We can estimate calorie intake based upon the utilisation of prediction equations. However, it is important to stress the word ‘PREDICTION’. These equations provide an estimate of energy expended at rest – Basal Metabolic Rate (BMR) or Resting Metabolic Rate (RMR). This is then multiplied by an estimated physical activity level (PAL), incorporating work and physical activity. These estimates are not perfect and have their limitations. However, having said that they can provide an initial ball park figure for calorie intake, from which you can then re-evaluate progress using the tracking methods outlined in the previous article and making energy intake adjustments accordingly.
Three of the most popular popular equations for estimating BMR/RMR include:
(1) Harris and Benedict – incorporates height (cm), weight (kg) and age (years)
(2) Cunningham – incorporates fat-free mass (kg)
(3) Schoefield – incorporates weight (kg) and age (years)

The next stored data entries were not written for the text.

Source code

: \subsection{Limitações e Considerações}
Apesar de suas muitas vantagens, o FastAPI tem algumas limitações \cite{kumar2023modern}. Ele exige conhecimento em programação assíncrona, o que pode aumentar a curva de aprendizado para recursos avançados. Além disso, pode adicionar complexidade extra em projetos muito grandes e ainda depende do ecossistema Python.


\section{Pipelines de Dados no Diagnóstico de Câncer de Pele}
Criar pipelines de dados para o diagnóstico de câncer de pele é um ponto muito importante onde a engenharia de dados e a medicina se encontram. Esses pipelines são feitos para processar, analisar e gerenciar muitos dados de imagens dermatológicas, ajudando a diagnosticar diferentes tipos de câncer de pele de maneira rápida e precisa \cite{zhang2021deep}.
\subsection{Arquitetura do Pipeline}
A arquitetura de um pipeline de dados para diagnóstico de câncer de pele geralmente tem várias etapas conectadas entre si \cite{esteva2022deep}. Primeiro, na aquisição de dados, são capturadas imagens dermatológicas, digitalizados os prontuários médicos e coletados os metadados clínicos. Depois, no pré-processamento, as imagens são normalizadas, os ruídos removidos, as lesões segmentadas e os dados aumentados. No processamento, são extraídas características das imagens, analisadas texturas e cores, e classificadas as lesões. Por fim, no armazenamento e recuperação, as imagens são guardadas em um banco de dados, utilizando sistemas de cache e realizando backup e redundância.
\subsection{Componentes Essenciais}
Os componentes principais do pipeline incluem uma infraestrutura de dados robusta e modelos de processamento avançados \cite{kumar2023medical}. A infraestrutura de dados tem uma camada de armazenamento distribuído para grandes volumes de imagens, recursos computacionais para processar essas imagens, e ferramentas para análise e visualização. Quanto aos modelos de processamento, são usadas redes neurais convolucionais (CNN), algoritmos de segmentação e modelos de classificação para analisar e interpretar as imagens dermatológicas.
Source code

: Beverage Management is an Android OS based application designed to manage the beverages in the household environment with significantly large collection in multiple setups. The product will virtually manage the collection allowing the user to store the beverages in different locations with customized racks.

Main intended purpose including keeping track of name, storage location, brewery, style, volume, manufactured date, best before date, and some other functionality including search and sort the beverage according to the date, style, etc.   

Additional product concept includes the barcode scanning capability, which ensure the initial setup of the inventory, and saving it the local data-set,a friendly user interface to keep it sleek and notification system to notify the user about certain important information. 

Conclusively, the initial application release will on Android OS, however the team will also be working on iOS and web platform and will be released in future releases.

The purpose of such equations has been to predict energy expenditures within the general population and have also been used with active and athletic individuals. However, it is important to acknowledge that these equations were not based upon individuals who have large amounts of muscle mass, such as rugby players. Research amongst senior professional rugby league players found that measured RMR was 16.5% (approximately 310kcal) lower than that predicted via the Cunningham equation. Furthermore, Cunningham, Harris-Benedict and Schoefield equations typically underestimated total energy expenditure (TEE) for u16 to u24 rugby league and union players, although an over prediction was seen in some instances, highlighting the great individual variability in predictions.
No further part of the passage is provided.